To get to Hardware Profiles: Start > Settings > Control Panel >
System > Hardware > Hardware Profiles

To adapt an existing installation of Win2000 to new hardware, will
this procedure work?:

1. Highlight the current hardware profile and rename it
"OldMotherboard".

2. Create a copy of OldMotherboard and name it "OldMotherboard Copy".
(This is done in order to get the hardware profile selection menu at
startup.) There are now two profiles; "OldMotherboard" and
"OldMotherboard Copy". These are profiles for the existing (old)
hardware.

3. Create a second copy of OldMotherboard and rename it
"NewMotherboard". This will be the working profile for the new
hardware configuration.

4. Click Properties; For all profiles, select "Always include this
profile as an option when Windows starts".

5. Reboot. At the screen presenting Hardware Profiles at startup,
select the profile "NewMotherboard". Windows boots with the
NewMotherboard profile (which is currently no different than the
OldMotherboard profile).

6. Now running in the NewMotherboard profile, we need to [disable?
uninstall? or?] from the NewMotherboard profile, all oldmotherboard
devices that will not exist in the new hardware configuration.
Devices that carry forward from the old build to the new build would
be left unchanged.

Q: Now, how should this old hardware removal from the NewMotherboard
profile be done?

a) Device Manager > Doubleclick device for Properties > Select "Do
not use this device in the current hardware profile (disable)"?

b) Device Manager > Right-click device > Uninstall?

c) Boot into Safe Mode first before disabling or uninstalling
devices?

d) Other?

Continue procedure:

7. Do not reboot between device removals. Do all removals in one
operation before rebooting.

8. After all old hardware devices are removed in the NewHardware
profile, shutdown the PC.

9. Physically remove the old motherboard and other old hardware.

10. Install the new motherboard and other new hardware. The physical
hardware upgrade is now complete.

11. Turn on the PC. When starting to first boot into Windows, at the
Hardware Profiles selection screen, select the profile
"NewMotherboard" (the profile without any old hardware).
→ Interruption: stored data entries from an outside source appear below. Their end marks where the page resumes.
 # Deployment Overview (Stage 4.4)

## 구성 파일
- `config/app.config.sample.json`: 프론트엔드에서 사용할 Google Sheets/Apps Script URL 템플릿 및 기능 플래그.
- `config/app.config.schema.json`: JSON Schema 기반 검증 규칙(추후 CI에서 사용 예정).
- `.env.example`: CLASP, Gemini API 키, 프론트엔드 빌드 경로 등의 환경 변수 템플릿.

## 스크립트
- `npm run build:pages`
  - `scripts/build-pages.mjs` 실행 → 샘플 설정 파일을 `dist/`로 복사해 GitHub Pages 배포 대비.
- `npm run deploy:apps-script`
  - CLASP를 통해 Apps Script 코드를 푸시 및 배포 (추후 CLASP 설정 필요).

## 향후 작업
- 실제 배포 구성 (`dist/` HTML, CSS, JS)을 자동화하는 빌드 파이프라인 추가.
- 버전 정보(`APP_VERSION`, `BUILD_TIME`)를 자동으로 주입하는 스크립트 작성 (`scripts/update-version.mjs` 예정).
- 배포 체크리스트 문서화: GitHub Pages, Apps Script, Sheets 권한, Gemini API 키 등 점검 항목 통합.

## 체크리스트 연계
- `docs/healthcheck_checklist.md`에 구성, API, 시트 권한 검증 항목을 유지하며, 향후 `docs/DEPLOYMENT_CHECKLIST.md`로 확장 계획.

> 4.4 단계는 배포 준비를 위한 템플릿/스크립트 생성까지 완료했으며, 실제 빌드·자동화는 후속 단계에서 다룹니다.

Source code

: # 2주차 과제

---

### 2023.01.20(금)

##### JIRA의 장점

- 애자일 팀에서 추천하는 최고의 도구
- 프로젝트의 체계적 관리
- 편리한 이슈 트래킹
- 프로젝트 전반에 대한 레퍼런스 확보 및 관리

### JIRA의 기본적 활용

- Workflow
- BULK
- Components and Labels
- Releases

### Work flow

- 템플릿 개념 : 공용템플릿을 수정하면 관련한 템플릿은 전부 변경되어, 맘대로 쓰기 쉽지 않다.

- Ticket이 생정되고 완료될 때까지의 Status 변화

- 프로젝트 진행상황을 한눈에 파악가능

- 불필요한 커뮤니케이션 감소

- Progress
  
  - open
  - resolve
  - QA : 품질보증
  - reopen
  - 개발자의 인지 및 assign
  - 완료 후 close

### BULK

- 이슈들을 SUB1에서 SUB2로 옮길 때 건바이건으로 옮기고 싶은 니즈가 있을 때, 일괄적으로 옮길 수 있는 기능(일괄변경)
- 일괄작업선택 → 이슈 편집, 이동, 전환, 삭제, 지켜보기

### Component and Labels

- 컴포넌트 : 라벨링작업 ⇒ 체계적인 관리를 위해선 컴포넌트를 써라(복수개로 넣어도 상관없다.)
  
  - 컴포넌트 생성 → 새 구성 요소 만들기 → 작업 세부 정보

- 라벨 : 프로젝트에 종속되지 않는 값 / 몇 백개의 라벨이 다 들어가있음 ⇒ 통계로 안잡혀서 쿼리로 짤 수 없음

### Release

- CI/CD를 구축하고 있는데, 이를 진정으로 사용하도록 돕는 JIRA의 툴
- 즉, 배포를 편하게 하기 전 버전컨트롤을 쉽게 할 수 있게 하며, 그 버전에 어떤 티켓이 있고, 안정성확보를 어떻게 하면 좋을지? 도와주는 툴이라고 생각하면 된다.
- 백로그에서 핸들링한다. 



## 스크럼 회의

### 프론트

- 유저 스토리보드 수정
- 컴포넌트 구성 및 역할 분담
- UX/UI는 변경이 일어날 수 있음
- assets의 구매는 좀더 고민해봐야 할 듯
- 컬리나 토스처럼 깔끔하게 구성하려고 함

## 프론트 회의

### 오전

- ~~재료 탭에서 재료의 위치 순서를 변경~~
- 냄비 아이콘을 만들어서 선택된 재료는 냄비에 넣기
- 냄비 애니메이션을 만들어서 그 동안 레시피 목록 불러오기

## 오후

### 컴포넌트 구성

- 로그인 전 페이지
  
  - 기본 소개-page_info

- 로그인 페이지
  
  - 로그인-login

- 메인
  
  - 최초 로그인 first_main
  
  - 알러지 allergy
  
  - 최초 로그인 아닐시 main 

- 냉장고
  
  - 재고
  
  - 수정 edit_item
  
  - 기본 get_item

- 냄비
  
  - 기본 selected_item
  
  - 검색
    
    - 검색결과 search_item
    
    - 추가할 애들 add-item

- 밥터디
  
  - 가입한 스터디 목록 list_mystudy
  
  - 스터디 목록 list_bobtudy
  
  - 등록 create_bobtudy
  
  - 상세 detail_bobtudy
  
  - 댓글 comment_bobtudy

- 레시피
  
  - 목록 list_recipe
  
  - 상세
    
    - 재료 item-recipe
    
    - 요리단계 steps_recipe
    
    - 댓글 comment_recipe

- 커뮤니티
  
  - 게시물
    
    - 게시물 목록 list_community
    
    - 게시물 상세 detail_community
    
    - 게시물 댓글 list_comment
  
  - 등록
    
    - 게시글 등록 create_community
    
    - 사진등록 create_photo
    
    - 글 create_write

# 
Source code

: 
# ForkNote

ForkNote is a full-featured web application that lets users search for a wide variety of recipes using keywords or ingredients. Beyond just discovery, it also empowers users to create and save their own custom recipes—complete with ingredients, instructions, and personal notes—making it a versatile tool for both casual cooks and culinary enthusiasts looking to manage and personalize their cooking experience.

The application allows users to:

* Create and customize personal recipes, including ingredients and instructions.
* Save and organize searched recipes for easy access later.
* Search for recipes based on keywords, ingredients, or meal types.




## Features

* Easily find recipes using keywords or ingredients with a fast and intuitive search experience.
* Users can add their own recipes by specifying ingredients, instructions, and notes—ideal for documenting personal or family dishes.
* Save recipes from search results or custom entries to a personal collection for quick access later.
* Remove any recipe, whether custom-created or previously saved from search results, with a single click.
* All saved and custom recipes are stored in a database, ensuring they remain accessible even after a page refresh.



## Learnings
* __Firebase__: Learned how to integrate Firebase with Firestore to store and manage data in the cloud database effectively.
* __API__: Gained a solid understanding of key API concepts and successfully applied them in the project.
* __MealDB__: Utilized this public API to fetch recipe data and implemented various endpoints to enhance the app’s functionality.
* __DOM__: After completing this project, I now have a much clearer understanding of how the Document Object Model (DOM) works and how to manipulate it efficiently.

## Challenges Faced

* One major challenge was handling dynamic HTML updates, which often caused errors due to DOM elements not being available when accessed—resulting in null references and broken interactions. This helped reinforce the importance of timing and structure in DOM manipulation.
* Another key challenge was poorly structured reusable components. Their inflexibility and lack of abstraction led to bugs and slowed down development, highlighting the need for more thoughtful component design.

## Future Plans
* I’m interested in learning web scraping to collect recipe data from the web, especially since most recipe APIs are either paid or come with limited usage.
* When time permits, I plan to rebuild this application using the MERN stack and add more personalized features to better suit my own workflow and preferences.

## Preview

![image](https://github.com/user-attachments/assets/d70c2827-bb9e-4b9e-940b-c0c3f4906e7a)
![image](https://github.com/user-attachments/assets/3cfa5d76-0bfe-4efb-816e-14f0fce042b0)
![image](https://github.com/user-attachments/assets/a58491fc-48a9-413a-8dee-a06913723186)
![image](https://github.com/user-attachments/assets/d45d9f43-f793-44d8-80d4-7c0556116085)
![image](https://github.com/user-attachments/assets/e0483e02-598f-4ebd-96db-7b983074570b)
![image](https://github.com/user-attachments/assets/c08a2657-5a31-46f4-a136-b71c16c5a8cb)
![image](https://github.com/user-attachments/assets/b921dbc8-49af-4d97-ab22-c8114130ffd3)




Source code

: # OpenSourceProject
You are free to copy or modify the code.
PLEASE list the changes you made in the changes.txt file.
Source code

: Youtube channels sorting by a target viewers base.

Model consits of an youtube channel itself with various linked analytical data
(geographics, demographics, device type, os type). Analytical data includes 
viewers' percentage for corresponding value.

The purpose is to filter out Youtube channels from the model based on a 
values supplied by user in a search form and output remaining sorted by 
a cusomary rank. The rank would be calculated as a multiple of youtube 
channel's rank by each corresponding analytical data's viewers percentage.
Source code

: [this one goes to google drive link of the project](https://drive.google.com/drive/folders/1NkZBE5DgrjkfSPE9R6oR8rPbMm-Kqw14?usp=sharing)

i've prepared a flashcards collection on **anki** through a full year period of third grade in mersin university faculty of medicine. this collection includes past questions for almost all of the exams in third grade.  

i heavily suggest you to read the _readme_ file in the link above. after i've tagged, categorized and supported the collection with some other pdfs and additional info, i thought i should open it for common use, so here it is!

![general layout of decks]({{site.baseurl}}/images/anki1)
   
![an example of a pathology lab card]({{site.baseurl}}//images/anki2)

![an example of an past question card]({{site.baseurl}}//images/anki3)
Q: Now, the question is what happens here?

Ideally, because all old hardware devices are removed from the
profile, there are no old-new hardware device/driver conflicts.
Ideally, Windows plug and play detects the new hardware and starts the
Found New Hardware wizard. Ideally, the user loads drivers for the
new hardware, configures new device properties and settings, and
everthing works great like a fresh Windows install.

Continue procedure:

12. Create a copy of the profile "NewMotherboard" and rename it
"NewMotherboard Copy". This gives the user a backup profile if ever
needed.

13. If there is no chance that the old hardware will ever be used
again, then the hardware profiles "OldMotherboard" and "OldMotherboard
Copy" can be deleted.

Ideally, this procedure could be used not just for hardware changes on
one PC, but also any situation where a boot hard drive is moved from
one PC to another, when each PC has different hardware.


Well, that was a nice visit to dreamland. It couldn't be that easy,
or could it?. What's missing? Or will it really work?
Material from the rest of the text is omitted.